COFFEE COMPARED
Coffee, as used on the Continent [Europe], serves the double purpose of an agreeable tonic, and an exhilarating beverage, without the unpleasant effects of wine. In France and in Italy it is made strong from the best coffee, and is poured out hot and transparent.
Coffee, as drunk in England, debilitates the stomach, and produces a slight nausea. In England it is usually made from bad coffee, served out tepid and muddy, and drowned in a deluge of water, and sometimes deserves the title given to it in “the Petition Against Coffee,” as “a base, black, thick, nasty, bitter, stinking puddle water.”
To make Coffee fit for use, you must employ the German filter and take at least an ounce for two breakfast-cups.
No coffee will bear drinking with what is called milk in London.
N.B.–The above is a contribution from an intelligent traveller, who has passed some years on the Continent.

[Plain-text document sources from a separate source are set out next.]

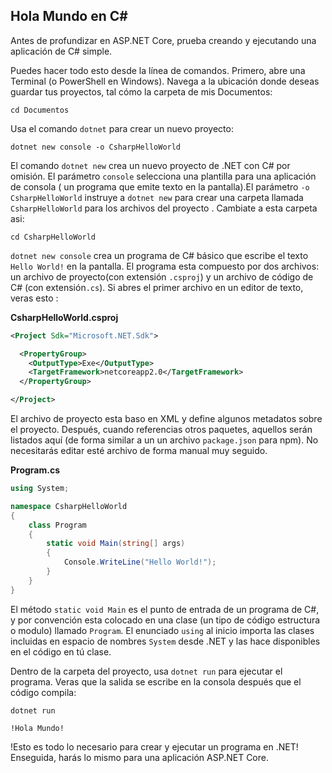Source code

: ## Hola Mundo en C# #
Antes de profundizar en ASP.NET Core, prueba creando y ejecutando una aplicación de C# simple.

Puedes hacer todo esto desde la línea de comandos. Primero, abre una Terminal (o PowerShell en Windows). Navega a la ubicación donde deseas guardar tus proyectos, tal cómo la carpeta de mis Documentos:

```
cd Documentos
```

Usa el comando `dotnet` para crear un nuevo proyecto:

```
dotnet new console -o CsharpHelloWorld
```

El comando `dotnet new` crea un nuevo proyecto de .NET con C# por omisión. El parámetro `console` selecciona una plantilla para una aplicación de consola ( un programa que emite texto en la pantalla).El parámetro `-o CsharpHelloWorld` instruye a `dotnet new` para crear una carpeta llamada `CsharpHelloWorld` para los archivos del proyecto . Cambiate a esta carpeta asi:

```
cd CsharpHelloWorld
```

`dotnet new console` crea un programa de C# básico que escribe el texto `Hello World!` en la pantalla. El programa esta compuesto por dos archivos: un archivo de proyecto(con extensión `.csproj`) y un archivo de código de C# (con extensión`.cs`). Si abres el primer archivo en un editor de texto, veras esto :

**CsharpHelloWorld.csproj**

```xml
<Project Sdk="Microsoft.NET.Sdk">

  <PropertyGroup>
    <OutputType>Exe</OutputType>
    <TargetFramework>netcoreapp2.0</TargetFramework>
  </PropertyGroup>

</Project>
```

El archivo de proyecto esta baso en XML y define algunos metadatos sobre el proyecto. Después, cuando referencias otros paquetes, aquellos serán listados aquí (de forma similar a un un archivo `package.json` para npm). No necesitarás editar esté archivo de forma manual muy seguido.

**Program.cs**

```csharp
using System;

namespace CsharpHelloWorld
{
    class Program
    {
        static void Main(string[] args)
        {
            Console.WriteLine("Hello World!");
        }
    }
}
```

El método `static void Main` es el punto de entrada de un programa de C#, y por convención esta colocado en una clase (un tipo de código estructura o modulo) llamado `Program`. El enunciado `using` al inicio importa las clases incluidas en espacio de nombres `System` desde .NET y las hace disponibles en el código en tú clase.

Dentro de la carpeta del proyecto, usa `dotnet run` para ejecutar el programa. Veras que la salida se escribe en la consola después que el código compila:

```text
dotnet run

!Hola Mundo!
```

!Esto es todo lo necesario para crear y ejecutar un programa en .NET! Enseguida, harás lo mismo para una aplicación ASP.NET Core.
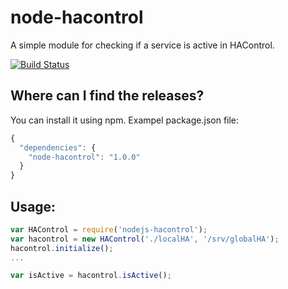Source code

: node-hacontrol
==============

A simple module for checking if a service is active in HAControl.

[![Build Status](https://travis-ci.org/Viskan/node-hacontrol.svg?branch=master)](https://travis-ci.org/Viskan/node-hacontrol)


Where can I find the releases?
------------------------------
You can install it using npm. Exampel package.json file:

```js
{
  "dependencies": {
    "node-hacontrol": "1.0.0"
  }
}
```


Usage:
-----------------------------

```js
var HAControl = require('nodejs-hacontrol');
var hacontrol = new HAControl('./localHA', '/srv/globalHA');
hacontrol.initialize();
...

var isActive = hacontrol.isActive();

```
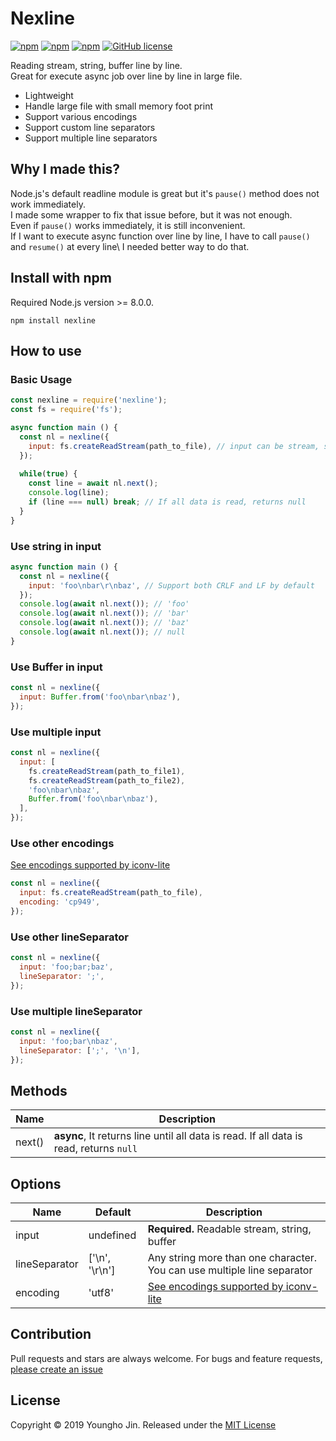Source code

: # Nexline
[![npm](https://img.shields.io/npm/v/nexline.svg)](https://www.npmjs.com/package/nexline)
[![npm](https://img.shields.io/node/v/nexline.svg)](https://www.npmjs.com/package/nexline)
[![npm](https://img.shields.io/npm/dt/nexline.svg)](https://www.npmjs.com/package/nexline)
[![GitHub license](https://img.shields.io/github/license/sharpart555/nexline.svg)](https://github.com/sharpart555/nexline/blob/master/LICENSE)


Reading stream, string, buffer line by line.\
Great for execute async job over line by line in large file.

* Lightweight
* Handle large file with small memory foot print
* Support various encodings
* Support custom line separators
* Support multiple line separators

## Why I made this?
Node.js's default readline module is great but it's `pause()` method does not work immediately.\
I made some wrapper to fix that issue before, but it was not enough.\
Even if `pause()` works immediately, it is still inconvenient.\
If I want to execute async function over line by line, I have to call `pause()` and `resume()` at every line\ 
I needed better way to do that.

## Install with npm
Required Node.js version >= 8.0.0.
```
npm install nexline
```
 
## How to use
### Basic Usage
```js
const nexline = require('nexline');
const fs = require('fs');

async function main () {
  const nl = nexline({
    input: fs.createReadStream(path_to_file), // input can be stream, string and buffer 
  });
  
  while(true) {
    const line = await nl.next();
    console.log(line);
    if (line === null) break; // If all data is read, returns null
  }
}
```

### Use string in input
```js
async function main () {
  const nl = nexline({
    input: 'foo\nbar\r\nbaz', // Support both CRLF and LF by default
  });
  console.log(await nl.next()); // 'foo'
  console.log(await nl.next()); // 'bar'
  console.log(await nl.next()); // 'baz'
  console.log(await nl.next()); // null
}
```

### Use Buffer in input
```js
const nl = nexline({
  input: Buffer.from('foo\nbar\nbaz'),
});
```

### Use multiple input
```js
const nl = nexline({
  input: [
    fs.createReadStream(path_to_file1),
    fs.createReadStream(path_to_file2),
    'foo\nbar\nbaz',
    Buffer.from('foo\nbar\nbaz'),
  ],
});
```

### Use other encodings
[See encodings supported by iconv-lite](https://github.com/ashtuchkin/iconv-lite/wiki/Supported-Encodings)
```js
const nl = nexline({
  input: fs.createReadStream(path_to_file), 
  encoding: 'cp949',
});
```

### Use other lineSeparator
```js
const nl = nexline({
  input: 'foo;bar;baz', 
  lineSeparator: ';',
});
```

### Use multiple lineSeparator
```js
const nl = nexline({
  input: 'foo;bar\nbaz', 
  lineSeparator: [';', '\n'],
});
```

## Methods
| Name          |  Description    |
| ------------- | --------------- |
| next()        | **async**, It returns line until all data is read. If all data is read, returns `null`  |

## Options
| Name          | Default                     |  Description    |
| ------------- | --------------------------- | --------------- |
| input         | undefined                   | **Required.** Readable stream, string, buffer |
| lineSeparator | \['\n', '\r\n'\]            | Any string more than one character. You can use multiple line separator |
| encoding      | 'utf8'                      | [See encodings supported by iconv-lite](https://github.com/ashtuchkin/iconv-lite/wiki/Supported-Encodings) |

## Contribution
Pull requests and stars are always welcome. For bugs and feature requests, [please create an issue](https://github.com/sharpart555/nexline/issues/new)

## License
Copyright &copy; 2019 Youngho Jin. Released under the [MIT License](https://github.com/sharpart555/nexline/blob/master/LICENSE)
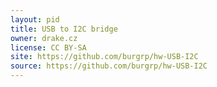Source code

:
 ```yaml
---
layout: pid
title: USB to I2C bridge
owner: drake.cz
license: CC BY-SA
site: https://github.com/burgrp/hw-USB-I2C
source: https://github.com/burgrp/hw-USB-I2C
---
```

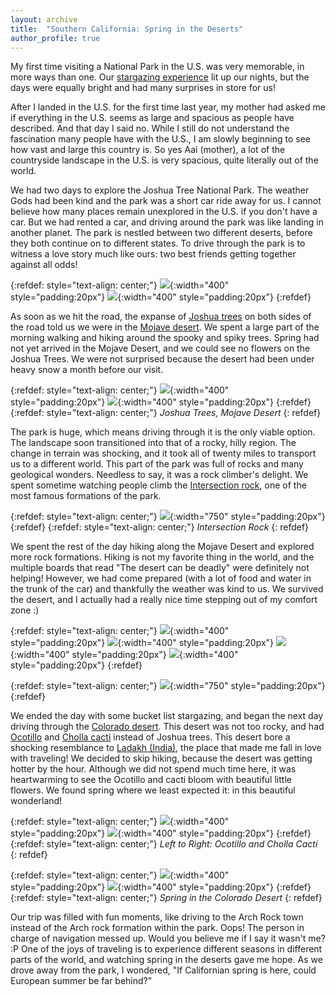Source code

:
 ```yaml
---
layout: archive
title:  "Southern California: Spring in the Deserts"
author_profile: true
---
```

My first time visiting a National Park in the U.S. was very memorable, in more ways than one. Our [stargazing experience](https://mugdhak30.github.io/Joshua-Tree-Stargazing/) lit up our nights, but the days were equally bright and had many surprises in store for us!

After I landed in the U.S. for the first time last year, my mother had asked me if everything in the U.S. seems as large and spacious as people have described. And that day I said no. While I still do not understand the fascination many people have with the U.S., I am slowly beginning to see how vast and large this country is. So yes Aai (mother), a lot of the countryside landscape in the U.S. is very spacious, quite literally out of the world. 

We had two days to explore the Joshua Tree National Park. The weather Gods had been kind and the park was a short car ride away for us. I cannot believe how many places remain unexplored in the U.S. if you don't have a car. But we had rented a car, and driving around the park was like landing in another planet. The park is nestled between two different deserts, before they both continue on to different states. To drive through the park is to witness a love story much like ours: two best friends getting together against all odds!  

{:refdef: style="text-align: center;"}
![](/images/JNTP11.jpg){:width="400" style="padding:20px"}
![](/images/JNTP3.jpg){:width="400" style="padding:20px"}
{:refdef}

As soon as we hit the road, the expanse of [Joshua trees](https://www.nps.gov/jotr/learn/nature/jtrees.htm) on both sides of the road told us we were in the [Mojave desert](https://en.wikipedia.org/wiki/Mojave_Desert). We spent a large part of the morning walking and hiking around the spooky and spiky trees. Spring had not yet arrived in the Mojave Desert, and we could see no flowers on the Joshua Trees. We were not surprised because the desert had been under heavy snow a month before our visit. 

{:refdef: style="text-align: center;"}
![](/images/JNTP1.jpg){:width="400" style="padding:20px"}
![](/images/JNTP2.jpg){:width="400" style="padding:20px"}
{:refdef}
{:refdef: style="text-align: center;"}
*Joshua Trees, Mojave Desert*
{: refdef}

The park is huge, which means driving through it is the only viable option. The landscape soon transitioned into that of a rocky, hilly region. The change in terrain was shocking, and it took all of twenty miles to transport us to a different world. This part of the park was full of rocks and many geological wonders. Needless to say, it was a rock climber's delight. We spent sometime watching people climb the [Intersection rock](https://www.summitpost.org/intersection-rock/491453), one of the most famous formations of the park.


{:refdef: style="text-align: center;"}
![](/images/JNTP4.jpg){:width="750" style="padding:20px"}
{:refdef}
{:refdef: style="text-align: center;"}
*Intersection Rock*
{: refdef}

We spent the rest of the day hiking along the Mojave Desert and explored more rock formations. Hiking is not my favorite thing in the world, and the multiple boards that read "The desert can be deadly" were definitely not helping! However, we had come prepared (with a lot of food and water in the trunk of the car) and thankfully the weather was kind to us. We survived the desert, and I actually had a really nice time stepping out of my comfort zone :)

{:refdef: style="text-align: center;"}
![](/images/JNTP5.jpg){:width="400" style="padding:20px"}
![](/images/JNTP14.jpg){:width="400" style="padding:20px"}
![](/images/JNTP6.jpg){:width="400" style="padding:20px"}
![](/images/JNTP8.jpg){:width="400" style="padding:20px"}
{:refdef}

{:refdef: style="text-align: center;"}
![](/images/JNTP7.jpg){:width="750" style="padding:20px"} 
{:refdef}

We ended the day with some bucket list stargazing, and began the next day driving through the [Colorado desert](https://en.wikipedia.org/wiki/Colorado_Desert). This desert was not too rocky, and had [Ocotillo](https://www.nps.gov/articles/the-unusual-ocotillo.htm) and [Cholla cacti](https://www.nps.gov/jotr/learn/nature/cacti.htm) instead of Joshua trees. This desert  bore a shocking resemblance to [Ladakh (India)](https://mugdhak30.github.io/Ladakh-Little-Tibet/), the place that made me fall in love with traveling! We decided to skip hiking, because the desert was getting hotter by the hour. Although we did not spend much time here, it was heartwarming to see the Ocotillo and cacti bloom with beautiful little flowers. We found spring where we least expected it: in this beautiful wonderland!

{:refdef: style="text-align: center;"}
![](/images/JNTP12.jpg){:width="400" style="padding:20px"}
![](/images/JNTP9.jpg){:width="400" style="padding:20px"}
{:refdef}
{:refdef: style="text-align: center;"}
*Left to Right: Ocotillo and Cholla Cacti*
{: refdef}

{:refdef: style="text-align: center;"}
![](/images/JNTP13.jpg){:width="400" style="padding:20px"}
![](/images/JNTP10.jpg){:width="400" style="padding:20px"}
{:refdef}
{:refdef: style="text-align: center;"}
*Spring in the Colorado Desert*
{: refdef}

Our trip was filled with fun moments, like driving to the Arch Rock town instead of the Arch rock formation within the park. Oops! The person in charge of navigation messed up. Would you believe me if I say it wasn't me? :P One of the joys of traveling is to experience different seasons in different parts of the world, and watching spring in the deserts gave me hope. As we drove away from the park, I wondered, "If Californian spring is here, could European summer be far behind?"
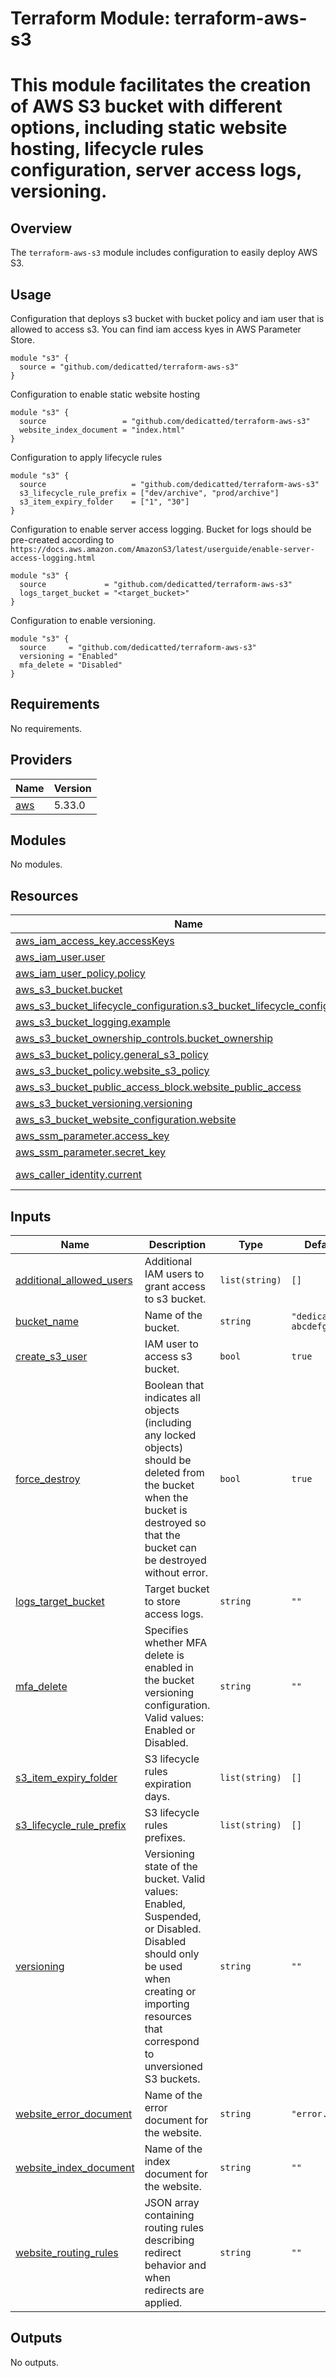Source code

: # Terraform Module: terraform-aws-s3
# This module facilitates the creation of AWS S3 bucket with different options, including static website hosting, lifecycle rules configuration, server access logs, versioning.

## Overview
The `terraform-aws-s3` module includes configuration to easily deploy AWS S3. 

## Usage

Configuration that deploys s3 bucket with bucket policy and iam user that is allowed to access s3. You can find iam access kyes in AWS Parameter Store.
```hcl
module "s3" {
  source = "github.com/dedicatted/terraform-aws-s3"
}
```

Configuration to enable static website hosting
```hcl
module "s3" {
  source                 = "github.com/dedicatted/terraform-aws-s3"
  website_index_document = "index.html"
}
```

Configuration to apply lifecycle rules
```hcl
module "s3" {
  source                   = "github.com/dedicatted/terraform-aws-s3"
  s3_lifecycle_rule_prefix = ["dev/archive", "prod/archive"]
  s3_item_expiry_folder    = ["1", "30"]
}
```

Configuration to enable server access logging. Bucket for logs should be pre-created according to `https://docs.aws.amazon.com/AmazonS3/latest/userguide/enable-server-access-logging.html`
```hcl
module "s3" {
  source             = "github.com/dedicatted/terraform-aws-s3"
  logs_target_bucket = "<target_bucket>"
}
```

Configuration to enable versioning.
```hcl
module "s3" {
  source     = "github.com/dedicatted/terraform-aws-s3"
  versioning = "Enabled"
  mfa_delete = "Disabled"
}
```

## Requirements

No requirements.

## Providers

| Name | Version |
|------|---------|
| <a name="provider_aws"></a> [aws](#provider\_aws) | 5.33.0 |

## Modules

No modules.

## Resources

| Name | Type |
|------|------|
| [aws_iam_access_key.accessKeys](https://registry.terraform.io/providers/hashicorp/aws/latest/docs/resources/iam_access_key) | resource |
| [aws_iam_user.user](https://registry.terraform.io/providers/hashicorp/aws/latest/docs/resources/iam_user) | resource |
| [aws_iam_user_policy.policy](https://registry.terraform.io/providers/hashicorp/aws/latest/docs/resources/iam_user_policy) | resource |
| [aws_s3_bucket.bucket](https://registry.terraform.io/providers/hashicorp/aws/latest/docs/resources/s3_bucket) | resource |
| [aws_s3_bucket_lifecycle_configuration.s3_bucket_lifecycle_configuration](https://registry.terraform.io/providers/hashicorp/aws/latest/docs/resources/s3_bucket_lifecycle_configuration) | resource |
| [aws_s3_bucket_logging.example](https://registry.terraform.io/providers/hashicorp/aws/latest/docs/resources/s3_bucket_logging) | resource |
| [aws_s3_bucket_ownership_controls.bucket_ownership](https://registry.terraform.io/providers/hashicorp/aws/latest/docs/resources/s3_bucket_ownership_controls) | resource |
| [aws_s3_bucket_policy.general_s3_policy](https://registry.terraform.io/providers/hashicorp/aws/latest/docs/resources/s3_bucket_policy) | resource |
| [aws_s3_bucket_policy.website_s3_policy](https://registry.terraform.io/providers/hashicorp/aws/latest/docs/resources/s3_bucket_policy) | resource |
| [aws_s3_bucket_public_access_block.website_public_access](https://registry.terraform.io/providers/hashicorp/aws/latest/docs/resources/s3_bucket_public_access_block) | resource |
| [aws_s3_bucket_versioning.versioning](https://registry.terraform.io/providers/hashicorp/aws/latest/docs/resources/s3_bucket_versioning) | resource |
| [aws_s3_bucket_website_configuration.website](https://registry.terraform.io/providers/hashicorp/aws/latest/docs/resources/s3_bucket_website_configuration) | resource |
| [aws_ssm_parameter.access_key](https://registry.terraform.io/providers/hashicorp/aws/latest/docs/resources/ssm_parameter) | resource |
| [aws_ssm_parameter.secret_key](https://registry.terraform.io/providers/hashicorp/aws/latest/docs/resources/ssm_parameter) | resource |
| [aws_caller_identity.current](https://registry.terraform.io/providers/hashicorp/aws/latest/docs/data-sources/caller_identity) | data source |

## Inputs

| Name | Description | Type | Default | Required |
|------|-------------|------|---------|:--------:|
| <a name="input_additional_allowed_users"></a> [additional\_allowed\_users](#input\_additional\_allowed\_users) | Additional IAM users to grant access to s3 bucket. | `list(string)` | `[]` | no |
| <a name="input_bucket_name"></a> [bucket\_name](#input\_bucket\_name) | Name of the bucket. | `string` | `"dedicatted-abcdefg"` | no |
| <a name="input_create_s3_user"></a> [create\_s3\_user](#input\_create\_s3\_user) | IAM user to access s3 bucket. | `bool` | `true` | no |
| <a name="input_force_destroy"></a> [force\_destroy](#input\_force\_destroy) | Boolean that indicates all objects (including any locked objects) should be deleted from the bucket when the bucket is destroyed so that the bucket can be destroyed without error. | `bool` | `true` | no |
| <a name="input_logs_target_bucket"></a> [logs\_target\_bucket](#input\_logs\_target\_bucket) | Target bucket to store access logs. | `string` | `""` | no |
| <a name="input_mfa_delete"></a> [mfa\_delete](#input\_mfa\_delete) | Specifies whether MFA delete is enabled in the bucket versioning configuration. Valid values: Enabled or Disabled. | `string` | `""` | no |
| <a name="input_s3_item_expiry_folder"></a> [s3\_item\_expiry\_folder](#input\_s3\_item\_expiry\_folder) | S3 lifecycle rules expiration days. | `list(string)` | `[]` | no |
| <a name="input_s3_lifecycle_rule_prefix"></a> [s3\_lifecycle\_rule\_prefix](#input\_s3\_lifecycle\_rule\_prefix) | S3 lifecycle rules prefixes. | `list(string)` | `[]` | no |
| <a name="input_versioning"></a> [versioning](#input\_versioning) | Versioning state of the bucket. Valid values: Enabled, Suspended, or Disabled. Disabled should only be used when creating or importing resources that correspond to unversioned S3 buckets. | `string` | `""` | no |
| <a name="input_website_error_document"></a> [website\_error\_document](#input\_website\_error\_document) | Name of the error document for the website. | `string` | `"error.html"` | no |
| <a name="input_website_index_document"></a> [website\_index\_document](#input\_website\_index\_document) | Name of the index document for the website. | `string` | `""` | no |
| <a name="input_website_routing_rules"></a> [website\_routing\_rules](#input\_website\_routing\_rules) | JSON array containing routing rules describing redirect behavior and when redirects are applied. | `string` | `""` | no |

## Outputs

No outputs.
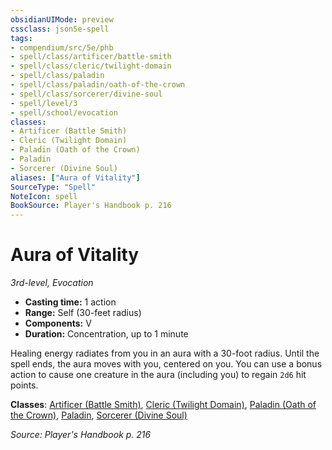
 ```yaml
---
obsidianUIMode: preview
cssclass: json5e-spell
tags:
- compendium/src/5e/phb
- spell/class/artificer/battle-smith
- spell/class/cleric/twilight-domain
- spell/class/paladin
- spell/class/paladin/oath-of-the-crown
- spell/class/sorcerer/divine-soul
- spell/level/3
- spell/school/evocation
classes:
- Artificer (Battle Smith)
- Cleric (Twilight Domain)
- Paladin (Oath of the Crown)
- Paladin
- Sorcerer (Divine Soul)
aliases: ["Aura of Vitality"]
SourceType: "Spell"
NoteIcon: spell
BookSource: Player's Handbook p. 216
---
```

# Aura of Vitality
*3rd-level, Evocation*  

- **Casting time:** 1 action
- **Range:** Self (30-feet radius)
- **Components:** V
- **Duration:** Concentration, up to 1 minute

Healing energy radiates from you in an aura with a 30-foot radius. Until the spell ends, the aura moves with you, centered on you. You can use a bonus action to cause one creature in the aura (including you) to regain `2d6` hit points.

**Classes**: [Artificer (Battle Smith)](/2-Mechanics/CLI/classes/artificer-battle-smith-tce.md), [Cleric (Twilight Domain)](/2-Mechanics/CLI/classes/cleric-twilight-domain-tce.md), [Paladin (Oath of the Crown)](/2-Mechanics/CLI/classes/paladin-oath-of-the-crown-scag.md), [Paladin](/2-Mechanics/CLI/classes/paladin.md), [Sorcerer (Divine Soul)](/2-Mechanics/CLI/classes/sorcerer-divine-soul-xge.md)

*Source: Player's Handbook p. 216*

From The Cook’s Oracle by William Kitchiner, MD, New York, 1829
Comment: The Cook’s Oracle was an English cookbook which “Dr. Kitchiner” was hired to “adapt to the American public” for its US publication. This was an act of rather amazing honesty and transparency given the standards of the time; copyright law was not then what it is today and large numbers of books were simply copied word for word and republished by their American “authors.”
However, despite his assignment Dr. K did not exactly overexert himself to take the British orientation out of “his” product. Oysters are recommended based on species which live in the Thames, not the Rappahannock, for instance. And here we see that comparisons are made between the coffee-serving practices of France and Italy with those of England, not New York, Philadelphia, Boston or Charleston. His warnings against the use of milk in London might have been helpful if one was planning to travel there, but of little value to a resident of, say, Providence or Richmond.
“Kitchiner” was almost certainly a pseudonym, and a rather blatant one at that. It would be as if a book on barrel-making was authored by someone named “Cooper” or one on metalworking by someone called “Smith”, or a pamphlet on the evils of alcohol by “Mr. Tipple.”